(Working data Opens)

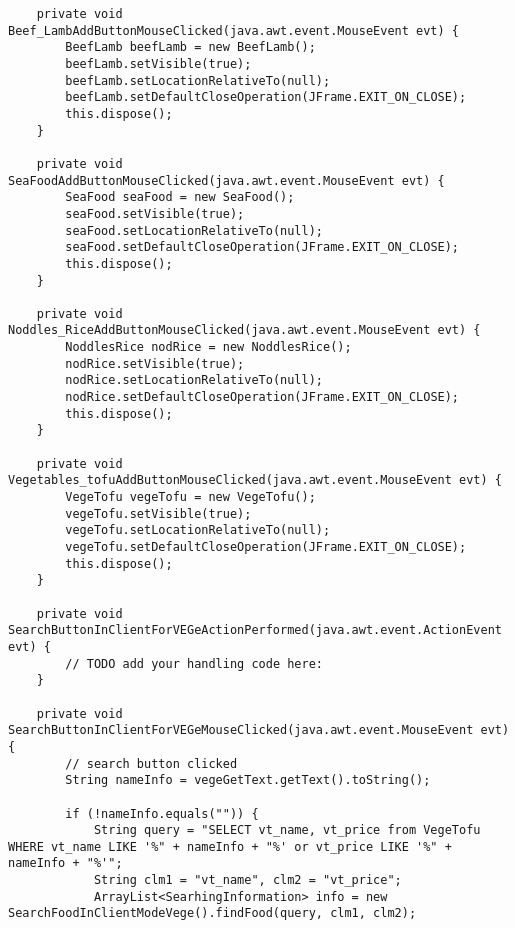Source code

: \documentclass[12pt,a4paper]{article}
\begin{document}
\begin{lstlisting}
    private void Beef_LambAddButtonMouseClicked(java.awt.event.MouseEvent evt) {                                                
        BeefLamb beefLamb = new BeefLamb();
        beefLamb.setVisible(true);
        beefLamb.setLocationRelativeTo(null);
        beefLamb.setDefaultCloseOperation(JFrame.EXIT_ON_CLOSE);
        this.dispose();
    }                                               

    private void SeaFoodAddButtonMouseClicked(java.awt.event.MouseEvent evt) {                                              
        SeaFood seaFood = new SeaFood();
        seaFood.setVisible(true);
        seaFood.setLocationRelativeTo(null);
        seaFood.setDefaultCloseOperation(JFrame.EXIT_ON_CLOSE);
        this.dispose();
    }                                             

    private void Noddles_RiceAddButtonMouseClicked(java.awt.event.MouseEvent evt) {                                                   
        NoddlesRice nodRice = new NoddlesRice();
        nodRice.setVisible(true);
        nodRice.setLocationRelativeTo(null);
        nodRice.setDefaultCloseOperation(JFrame.EXIT_ON_CLOSE);
        this.dispose();
    }                                                  

    private void Vegetables_tofuAddButtonMouseClicked(java.awt.event.MouseEvent evt) {                                                      
        VegeTofu vegeTofu = new VegeTofu();
        vegeTofu.setVisible(true);
        vegeTofu.setLocationRelativeTo(null);
        vegeTofu.setDefaultCloseOperation(JFrame.EXIT_ON_CLOSE);
        this.dispose();
    }                                                     

    private void SearchButtonInClientForVEGeActionPerformed(java.awt.event.ActionEvent evt) {                                                            
        // TODO add your handling code here:
    }                                                           

    private void SearchButtonInClientForVEGeMouseClicked(java.awt.event.MouseEvent evt) {                                                         
        // search button clicked
        String nameInfo = vegeGetText.getText().toString();

        if (!nameInfo.equals("")) {
            String query = "SELECT vt_name, vt_price from VegeTofu WHERE vt_name LIKE '%" + nameInfo + "%' or vt_price LIKE '%" + nameInfo + "%'";
            String clm1 = "vt_name", clm2 = "vt_price";
            ArrayList<SearhingInformation> info = new SearchFoodInClientModeVege().findFood(query, clm1, clm2);


\end{lstlisting}
\end{document}
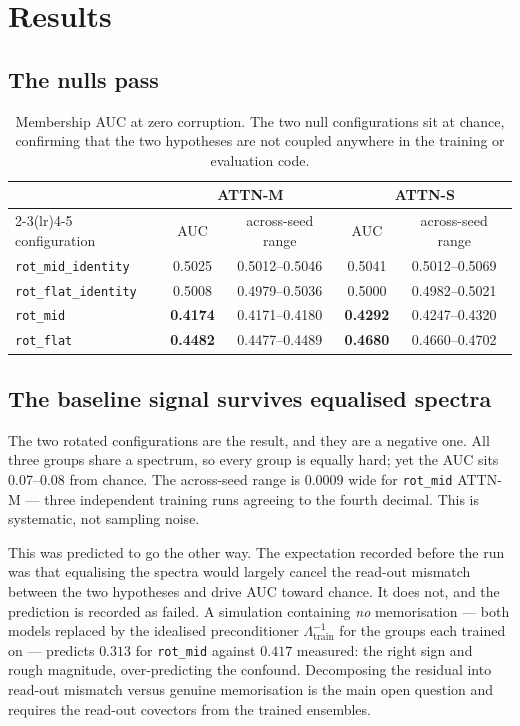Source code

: \documentclass[11pt,a4paper]{article}
\begin{document}
\section{Results}
\subsection{The nulls pass}


\begin{table}[h]\centering\small
\begin{tabular}{lcccc}
\toprule
& \multicolumn{2}{c}{ATTN-M} & \multicolumn{2}{c}{ATTN-S}\\
\cmidrule(lr){2-3}\cmidrule(lr){4-5}
configuration & AUC & across-seed range & AUC & across-seed range \\
\midrule
\texttt{rot\_mid\_identity} & 0.5025 & 0.5012--0.5046 & 0.5041 & 0.5012--0.5069 \\
\texttt{rot\_flat\_identity} & 0.5008 & 0.4979--0.5036 & 0.5000 & 0.4982--0.5021 \\
\texttt{rot\_mid} & \textbf{0.4174} & 0.4171--0.4180 & \textbf{0.4292} & 0.4247--0.4320 \\
\texttt{rot\_flat} & \textbf{0.4482} & 0.4477--0.4489 & \textbf{0.4680} & 0.4660--0.4702 \\
\bottomrule
\end{tabular}
\caption{Membership AUC at zero corruption. The two null configurations sit at
chance, confirming that the two hypotheses are not coupled anywhere in the
training or evaluation code.}
\end{table}

\subsection{The baseline signal survives equalised spectra}

The two rotated configurations are the result, and they are a negative one. All
three groups share a spectrum, so every group is equally hard; yet the AUC sits
0.07--0.08 from chance. The across-seed range is $0.0009$ wide for
\texttt{rot\_mid} ATTN-M --- three independent training runs agreeing to
the fourth decimal. This is systematic, not sampling noise.

This was predicted to go the other way. The expectation recorded before the run
was that equalising the spectra would largely cancel the read-out mismatch
between the two hypotheses and drive AUC toward chance. It does not, and the
prediction is recorded as failed. A simulation containing \emph{no} memorisation
--- both models replaced by the idealised preconditioner
$\Lambda_{\text{train}}^{-1}$ for the groups each trained on --- predicts
$0.313$ for \texttt{rot\_mid} against $0.417$ measured: the right sign
and rough magnitude, over-predicting the confound. Decomposing the residual
into read-out mismatch versus genuine memorisation is the main open question
and requires the read-out covectors from the trained ensembles.
\end{document}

(Working data Closes)

Search the entries for "recorded" and copy each matching line.

This was predicted to go the other way. The expectation recorded before the run
prediction is recorded as failed. A simulation containing \emph{no} memorisation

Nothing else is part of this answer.